207 Comments on NVIDIA GeForce RTX 5090 Features 575 W TDP, RTX 5080 Carries 360 W TDP
I'm still thinking that if a 5090 performs at 100%, and a 5080 at 320 W performs at 50%, and you can get 60% by running your 5090 at 320 W, then the other 40% is wasted money.
Edit: Then, you basically paid double price for 20% more performance. I completely agree, although this wasn't my question.
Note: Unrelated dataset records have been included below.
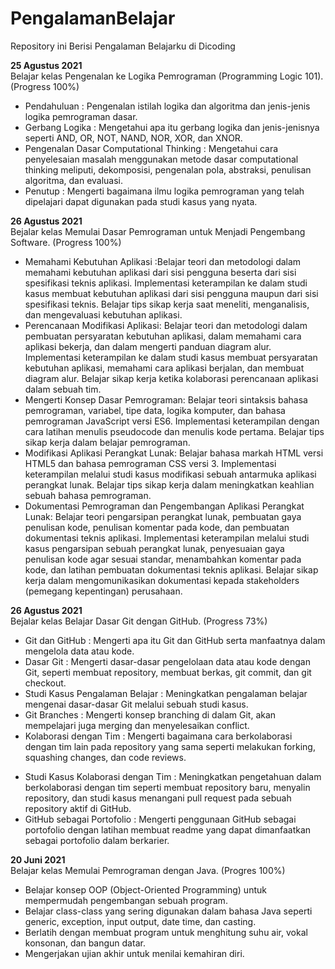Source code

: # PengalamanBelajar
Repository ini Berisi Pengalaman Belajarku di Dicoding

**25 Agustus 2021**  
Belajar kelas Pengenalan ke Logika Pemrograman (Programming Logic 101). (Progress 100%)
* Pendahuluan : Pengenalan istilah logika dan algoritma dan jenis-jenis logika pemrograman dasar.
* Gerbang Logika : Mengetahui apa itu gerbang logika dan jenis-jenisnya seperti AND, OR, NOT, NAND, NOR, XOR, dan XNOR.
* Pengenalan Dasar Computational Thinking : Mengetahui cara penyelesaian masalah menggunakan metode dasar computational thinking meliputi, dekomposisi, pengenalan pola, abstraksi, penulisan algoritma, dan evaluasi.
* Penutup : Mengerti bagaimana ilmu logika pemrograman yang telah dipelajari dapat digunakan pada studi kasus yang nyata.

**26 Agustus 2021**  
Bejalar kelas Memulai Dasar Pemrograman untuk Menjadi Pengembang Software. (Progress 100%)
* Memahami Kebutuhan Aplikasi :Belajar teori dan metodologi dalam memahami kebutuhan aplikasi dari sisi pengguna beserta dari sisi spesifikasi teknis aplikasi. Implementasi keterampilan ke dalam studi kasus membuat kebutuhan aplikasi dari sisi pengguna maupun dari sisi spesifikasi teknis. Belajar tips sikap kerja saat meneliti, menganalisis, dan mengevaluasi kebutuhan aplikasi.
* Perencanaan Modifikasi Aplikasi: Belajar teori dan metodologi dalam pembuatan persyaratan kebutuhan aplikasi, dalam memahami cara aplikasi bekerja, dan dalam mengerti panduan diagram alur. Implementasi keterampilan ke dalam studi kasus membuat persyaratan kebutuhan aplikasi, memahami cara aplikasi berjalan, dan membuat diagram alur. Belajar sikap kerja ketika kolaborasi perencanaan aplikasi dalam sebuah tim.
* Mengerti Konsep Dasar Pemrograman: Belajar teori sintaksis bahasa pemrograman, variabel, tipe data, logika komputer, dan bahasa pemrograman JavaScript versi ES6. Implementasi keterampilan dengan cara latihan menulis pseudocode dan menulis kode pertama. Belajar tips sikap kerja dalam belajar pemrograman.
* Modifikasi Aplikasi Perangkat Lunak: Belajar bahasa markah HTML versi HTML5 dan bahasa pemrograman CSS versi 3. Implementasi keterampilan melalui studi kasus modifikasi sebuah antarmuka aplikasi perangkat lunak. Belajar tips sikap kerja dalam meningkatkan keahlian sebuah bahasa pemrograman.
* Dokumentasi Pemrograman dan Pengembangan Aplikasi Perangkat Lunak: Belajar teori pengarsipan perangkat lunak, pembuatan gaya penulisan kode, penulisan komentar pada kode, dan pembuatan dokumentasi teknis aplikasi. Implementasi keterampilan melalui studi kasus pengarsipan sebuah perangkat lunak, penyesuaian gaya penulisan kode agar sesuai standar, menambahkan komentar pada kode, dan latihan pembuatan dokumentasi teknis aplikasi. Belajar sikap kerja dalam mengomunikasikan dokumentasi kepada stakeholders (pemegang kepentingan) perusahaan. 

**26 Agustus 2021**  
Bejalar kelas Belajar Dasar Git dengan GitHub. (Progress 73%)
* Git dan GitHub : Mengerti apa itu Git dan GitHub serta manfaatnya dalam mengelola data atau kode.
* Dasar Git : Mengerti dasar-dasar pengelolaan data atau kode dengan Git, seperti membuat repository, membuat berkas, git commit, dan git checkout.
* Studi Kasus Pengalaman Belajar : Meningkatkan pengalaman belajar mengenai dasar-dasar Git melalui sebuah studi kasus.
* Git Branches : Mengerti konsep branching di dalam Git, akan mempelajari juga merging dan menyelesaikan conflict.
* Kolaborasi dengan Tim : Mengerti bagaimana cara berkolaborasi dengan tim lain pada repository yang sama seperti melakukan forking, squashing changes, dan code reviews.
- Studi Kasus Kolaborasi dengan Tim : Meningkatkan pengetahuan dalam berkolaborasi dengan tim seperti membuat repository baru, menyalin repository, dan studi kasus menangani pull request pada sebuah repository aktif di GitHub.
- GitHub sebagai Portofolio : Mengerti penggunaan GitHub sebagai portofolio dengan latihan membuat readme yang dapat dimanfaatkan sebagai portofolio dalam berkarier.

**20 Juni 2021**  
Belajar kelas Memulai Pemrograman dengan Java. (Progres 100%)
* Belajar konsep OOP (Object-Oriented Programming) untuk mempermudah pengembangan sebuah program.
* Belajar class-class yang sering digunakan dalam bahasa Java seperti generic, exception, input output, date time, dan casting. 
* Berlatih dengan membuat program untuk menghitung suhu air, vokal konsonan, dan bangun datar. 
* Mengerjakan ujian akhir untuk menilai kemahiran diri.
Besides, if you are buying the 5090, it's because the 5080 isnt enough for what you want. For most who want high end hardware, drawing 525w isnt a concern. The high end has always had huge power draw (hello SLI era). No it wasnt bad. It was great. My point was that overall most GPU generations are defined by MOAR COARS and more power, with power being offset by smaller nodes. IPC is far less important to GPUS then it is CPUs, parallelism and clock speeds make a much larger difference. Been true for a long time.
A 5090 at a lower power budget than a 5080 is still going to have almost double the memory bandwidth, and way more cores, even if those are clocked lower. Your assumptions are also wrong. A 5090 at 320W is likely to only be 10~20% slower than the stock setting.
The 5080 math is also not that simple because things (sadly) often do not scale linearly like that.
Maybe its just me missing the pricing structure of Pascal, there was only a $200 difference between x80 and x80Ti, the Titan XP wasn't something gamers with money to waste were buying.
Im currently running 320w with clocked memory and it's around 2-3% faster than stock 450w, so I don't think the 5090 will be any different.
Titan, ehm... x90 card, despite its price.It begs the question though, why the 4090 has to be a 450 W card by default if it doesn't bring any extra performance to the table. What is Nvidia aiming at with such a high power consumption?
Ocing vram gives me ~8-9% performance, overclocking the core to 3000mhz gives me ~2%.
Same goes for the 600W limit some models have, really pushing the power envelope for minor clock gains. Reminder that after some point, the performance scaling x power becomes exponential.
Both my 3090s have a default power limit of 370W, whereas at 275W I loose less than 10% perf.
Here's a simple example of power scaling for some AI workloads on a 3090, you can see that after some point you barely get any extra performance when increasing power:
benchmarks.andromeda.computer/videos/3090-power-limit?suite=language
That has been the case since... always. Here's another example with a 2080ti:
timdettmers.com/2023/01/30/which-gpu-for-deep-learning/#Power_Limiting_An_Elegant_Solution_to_Solve_the_Power_Problem
Games often don't really push a GPU that hard, so the consumption while playing is really lower than the actual limit.
Consumers have already shown they don't care about sane power consumption, they want that extra performance out of the box. Just look at what happened to the 9000 series from AMD, where they had to push for a bios with a higher default TDP to appease their consumers. Or Intel, where most people didn't give a damn about the great efficiency vs the previous gen.